▸ **Supplied data**
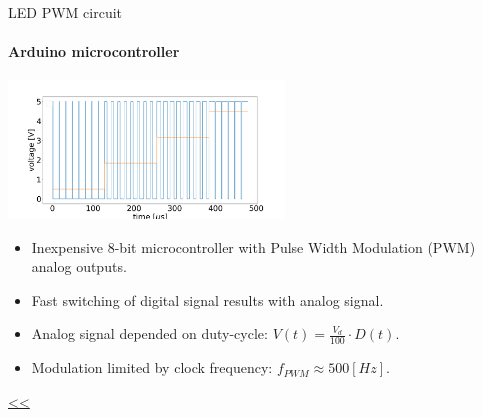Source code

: \documentclass{beamer}
\begin{document}
\begin{frame}{\hypertarget{frame:LED PWM circuit 1}{LED PWM circuit}}
	\framesubtitle{Arduino microcontroller}
	\begin{center}		
		\includegraphics[width=0.55\textwidth,keepaspectratio]{duty_cycle.png}
	\end{center}
	\begin{itemize}		
		\item Inexpensive 8-bit microcontroller with Pulse Width Modulation (PWM) analog outputs.
		\item Fast switching of digital signal results with analog signal.
		\item Analog signal depended on duty-cycle: $V(t) =  \frac{V_d}{100}\cdot D(t)$.
		\item Modulation limited by clock frequency: $f_{PWM} \approx 500[Hz]$.
	\end{itemize}
	\hyperlink{frame:LED PWM circuit}{<<} 
\end{frame}
\end{document}
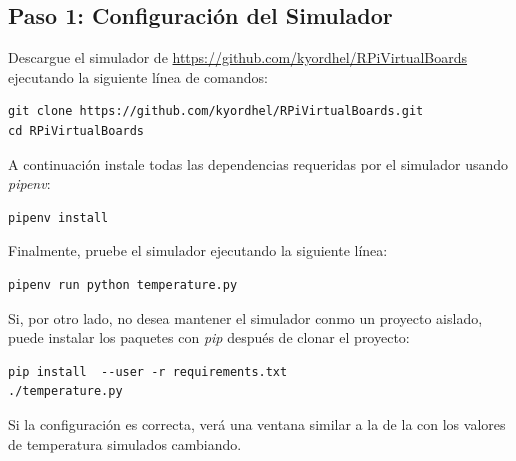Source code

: %
%




\subsection{Paso 1: Configuración del Simulador}%
\label{sec:step1}

Descargue el simulador de \url{https://github.com/kyordhel/RPiVirtualBoards} ejecutando la siguiente línea de comandos:

\begin{Verbatim}[fontsize=\footnotesize]
git clone https://github.com/kyordhel/RPiVirtualBoards.git
cd RPiVirtualBoards
\end{Verbatim}

A continuación instale todas las dependencias requeridas por el simulador usando \emph{pipenv}\footnotemark{}:

\begin{Verbatim}[fontsize=\footnotesize]
pipenv install
\end{Verbatim}

Finalmente, pruebe el simulador ejecutando la siguiente línea:

\begin{Verbatim}[fontsize=\footnotesize]
pipenv run python temperature.py
\end{Verbatim}

Si, por otro lado, no desea mantener el simulador conmo un proyecto aislado, puede instalar los paquetes con \emph{pip} después de clonar el proyecto:

\begin{Verbatim}[fontsize=\footnotesize]
pip install  --user -r requirements.txt
./temperature.py
\end{Verbatim}

Si la configuración es correcta, verá una ventana similar a la de la  con los valores de temperatura simulados cambiando.

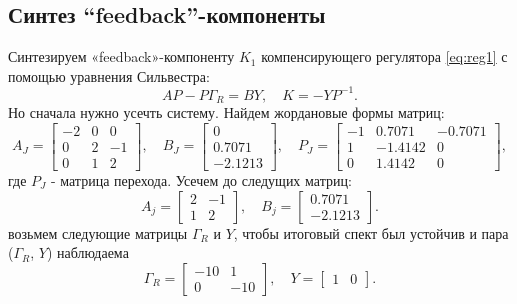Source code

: \subsection{Синтез ``feedback''-компоненты}

Синтезируем «feedback»-компоненту $K_1$ компенсирующего регулятора \eqref{eq:reg1}
с помощью уравнения Сильвестра:
\begin{equation*}
    AP-P\Gamma_R=BY,\quad K=-YP^{-1}.
\end{equation*}
Но сначала нужно усечть систему. Найдем жордановые формы матриц:
\begin{equation*}
    A_J=\begin{bmatrix}
        -2&     0&     0\\
        0&     2&    -1\\
        0&     1&     2   
    \end{bmatrix},\quad
    B_J=\begin{bmatrix}
        0\\
        0.7071\\
       -2.1213
    \end{bmatrix},\quad
    P_J = \begin{bmatrix}
        -1&    0.7071&   -0.7071\\
        1&   -1.4142&         0\\
             0    &1.4142&         0
    \end{bmatrix},
\end{equation*}
где $P_J$ - матрица перехода. Усечем до следущих матриц:
\begin{equation*}
    A_j=\begin{bmatrix}
        2&    -1\\
        1&     2   
    \end{bmatrix},\quad
    B_j=\begin{bmatrix}
        0.7071\\
       -2.1213
    \end{bmatrix}.
\end{equation*}
возьмем следующие матрицы $\Gamma_R$ и $Y$, чтобы итоговый спект был устойчив и
пара ($\Gamma_R$, $Y$) наблюдаема
\begin{equation*}
    \Gamma_R=\begin{bmatrix}
        -10 & 1\\0&-10
    \end{bmatrix},\quad
    Y=\begin{bmatrix}
        1 & 0
    \end{bmatrix}.
\end{equation*}
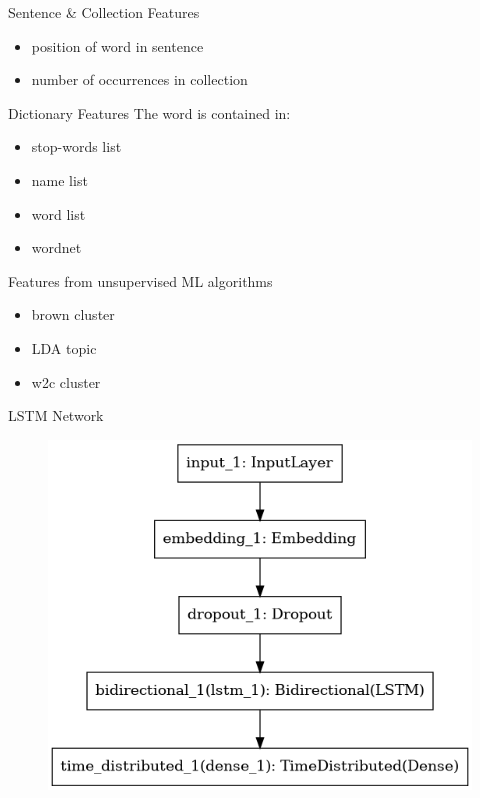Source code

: \documentclass[12pt, tikz]{beamer}
\begin{document}
\begin{frame}[fragile]{Sentence \& Collection Features}
	\begin{itemize}
		\item position of word in sentence
		\item number of occurrences in collection
	\end{itemize}
\end{frame}

\begin{frame}[fragile]{Dictionary Features}
	The word is contained in:
	\begin{itemize}
		\item stop-words list
		\item name list
		\item word list
		\item wordnet
	\end{itemize}
\end{frame}

\begin{frame}[fragile]{Features from unsupervised ML algorithms}
	\begin{itemize}
		\item brown cluster
		\item LDA topic
		\item w2c cluster
	\end{itemize}
\end{frame}

\begin{frame}[fragile]{LSTM Network}
	\begin{figure}
		\includegraphics[width=0.8\textheight]{img/lstm_model.png}
	\end{figure}
\end{frame}
\end{document}
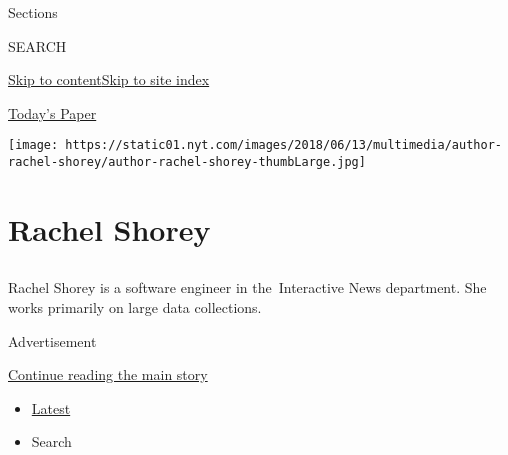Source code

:Sections

SEARCH

\protect\hyperlink{site-content}{Skip to
content}\protect\hyperlink{site-index}{Skip to site index}

\href{https://myaccount.nytimes.com/auth/login?response_type=cookie\&client_id=vi}{}

\href{https://www.nytimes.com/section/todayspaper}{Today's Paper}

\texttt{[image: https://static01.nyt.com/images/2018/06/13/multimedia/author-rachel-shorey/author-rachel-shorey-thumbLarge.jpg]}

\hypertarget{rachel-shorey}{%
\section{Rachel Shorey}\label{rachel-shorey}}

\subsection{}

Rachel Shorey is a software engineer in the~Interactive News department.
She works primarily on large data collections.

Advertisement

\protect\hyperlink{after-mid1}{Continue reading the main story}

\begin{itemize}
\tightlist
\item
  \protect\hyperlink{stream-panel}{Latest}
\item
  Search
\end{itemize}

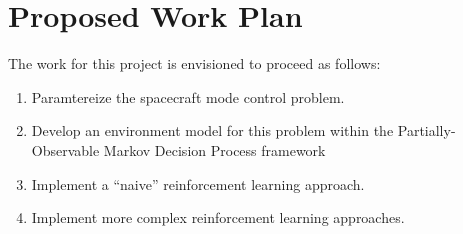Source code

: \documentclass[]{article}
\begin{document}
\section{Proposed Work Plan}

The work for this project is envisioned to proceed as follows:
\begin{enumerate}
	\item Paramtereize the spacecraft mode control problem.
	\item Develop an environment model for this problem within the Partially-Observable Markov Decision Process framework
	\item Implement a ``naive'' reinforcement learning approach.
	\item Implement more complex reinforcement learning approaches.
\end{enumerate}
	
\end{document}
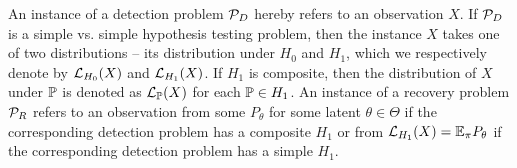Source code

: An instance of a detection problem $\mathcal{P}_D$ hereby refers to an observation $X$. If $\mathcal{P}_D$ is a simple vs. simple hypothesis testing problem, then the instance $X$ takes one of two distributions -- its distribution under $H_0$ and $H_1$, which we respectively denote by $\mathcal{L}_{H_0}(X)$ and $\mathcal{L}_{H_1}(X)$. If $H_1$ is composite, then the distribution of $X$ under $\mathbb{P}$ is denoted as $\mathcal{L}_{\mathbb{P}}(X)$ for each $\mathbb{P} \in H_1$. An instance of a recovery problem $\mathcal{P}_R$ refers to an observation from some $P_\theta$ for some latent $\theta \in \Theta$ if the corresponding detection problem has a composite $H_1$ or from $\mathcal{L}_{H_1}(X) = \mathbb{E}_\pi P_\theta$ if the corresponding detection problem has a simple $H_1$.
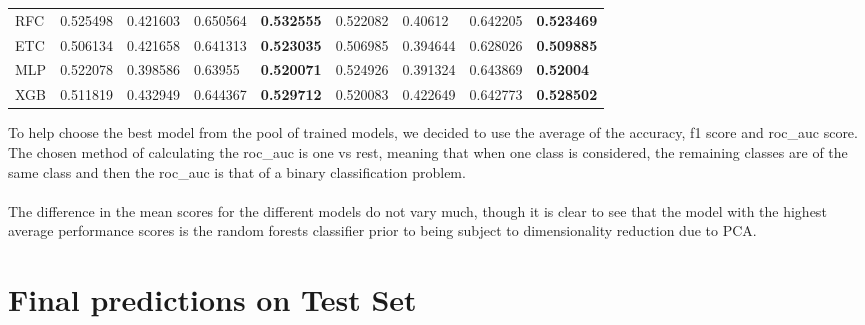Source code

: \documentclass[a4paper,12pt]{article}
\begin{document}
\begin{table}[H]
\begin{tabular}{@{}lllllllll@{}}
			RFC                                         & 0.525498                 & 0.421603                & 0.650564                     & \textbf{0.532555}                  & 0.522082                 & 0.40612                 & 0.642205                     & \textbf{0.523469}                  \\
			ETC                                         & 0.506134                 & 0.421658                & 0.641313                     & \textbf{0.523035}                  & 0.506985                 & 0.394644                & 0.628026                     & \textbf{0.509885}                  \\
			MLP                                         & 0.522078                 & 0.398586                & 0.63955                      & \textbf{0.520071}                  & 0.524926                 & 0.391324                & 0.643869                     & \textbf{0.52004}                   \\
			XGB                                         & 0.511819                 & 0.432949                & 0.644367                     & \textbf{0.529712}                  & 0.520083                 & 0.422649                & 0.642773                     & \textbf{0.528502}                  \\ \bottomrule
		\end{tabular}
	\end{table}
	
	To help choose the best model from the pool of trained models, we decided to use the average of the accuracy, f1 score and roc\_auc score. The chosen method of calculating the roc\_auc is one vs rest, meaning that when one class is considered, the remaining classes are of the same class and then the roc\_auc is that of a binary classification problem.\\
	\\
	The difference in the mean scores for the different models do not vary much, though it is clear to see that the model with the highest average performance scores is the random forests classifier prior to being subject to dimensionality reduction due to PCA. 
	
	\section{Final predictions on Test Set}
	
\end{document}
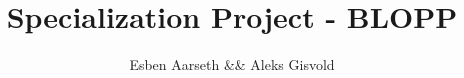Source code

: \documentclass{report}
\begin{document}
\title{Specialization Project - BLOPP}

\author{Esben Aarseth && Aleks Gisvold}





\end{document}
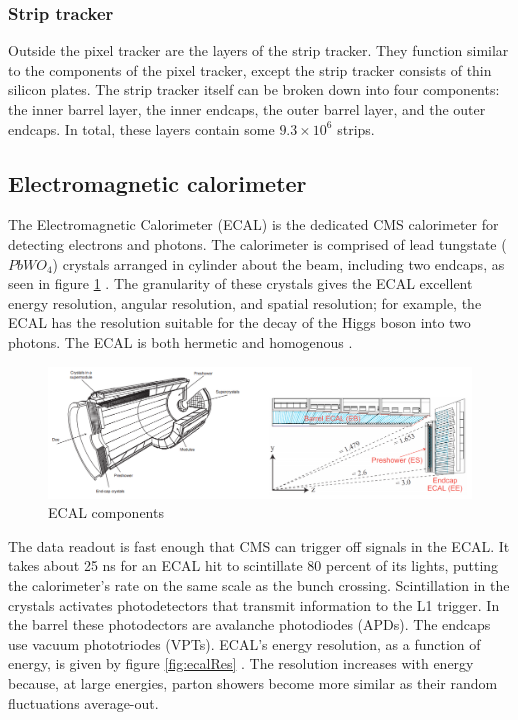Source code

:\subsubsection{Strip tracker}

Outside the pixel tracker are the layers of the strip tracker. They function similar to the components of the pixel tracker, except the strip tracker consists of thin silicon plates. The strip tracker itself can be broken down into four components: the inner barrel layer, the inner endcaps, the outer barrel layer, and the outer endcaps. In total, these layers contain some $9.3 \times 10^6$ strips. 

\subsection{Electromagnetic calorimeter}

The Electromagnetic Calorimeter (ECAL) is the dedicated CMS calorimeter for detecting electrons and photons. The calorimeter is comprised of lead tungstate ($PbWO_4$) crystals arranged in cylinder about the beam, including two endcaps, as seen in figure \ref{fig:ecalComp} \cite{Benaglia:2014aqa}. The granularity of these crystals gives the ECAL excellent energy resolution, angular resolution, and spatial resolution; for example, the ECAL has the resolution suitable for the decay of the Higgs boson into two photons. The ECAL is both hermetic and homogenous \cite{elect_cms_note06}. 

\begin{figure}[]
\begin{centering}
\includegraphics[width=7in]{Chapter3/importfigs/ecal_performance_with_examples.png}
\par\end{centering}
\caption{ECAL components \cite{Benaglia:2014aqa} \label{fig:ecalComp}}
\end{figure}

The data readout is fast enough that CMS can trigger off signals in the ECAL. It takes about 25 ns for an ECAL hit to scintillate 80 percent of its lights, putting the calorimeter's rate on the same scale as the bunch crossing. Scintillation in the crystals activates photodetectors that transmit information to the L1 trigger. In the barrel these photodectors are avalanche photodiodes (APDs). The endcaps use vacuum phototriodes (VPTs). ECAL's energy resolution, as a function of energy, is given by figure \ref{fig:ecalRes} \cite{Bayatian:2006nff}. The resolution increases with energy because, at large energies, parton showers become more similar as their random fluctuations average-out.


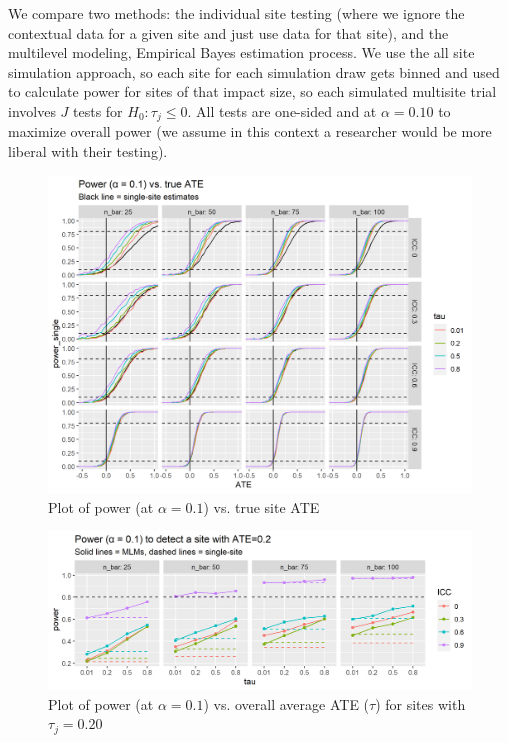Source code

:\documentclass[]{article}
\begin{document}
We compare two methods: the individual site testing (where we ignore the contextual data for a given site and just use data for that site), and the multilevel modeling, Empirical Bayes estimation process.
We use the all site simulation approach, so each site for each simulation draw gets binned and used to calculate power for sites of that impact size, so each simulated multisite trial involves $J$ tests for $H_0: \tau_j \leq 0$.
All tests are one-sided and at $\alpha=0.10$ to maximize overall power (we assume in this context a researcher would be more liberal with their testing).


\begin{figure}[ht]
	\centering
	\includegraphics[width=\textwidth]{power_plot_comp}
	\caption{Plot of power (at $\alpha = 0.1$) vs. true site ATE}
	\label{fig:power_plot}
\end{figure}


\begin{figure}[ht]
	\centering
	\includegraphics[width=\textwidth]{power_plot_comp_ATE02}
	\caption{Plot of power (at $\alpha = 0.1$) vs. overall average ATE ($\tau$) for sites with $\tau_j = 0.20$}
	\label{fig:power_plot_ATE02}
\end{figure}
\end{document}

▸ **Task statement**
Only lines containing the string "reinforcement" are needed. Pull each of them out of the records above.

▸ **Answer to this problem**
	\item Implement a ``naive'' reinforcement learning approach.
	\item Implement more complex reinforcement learning approaches.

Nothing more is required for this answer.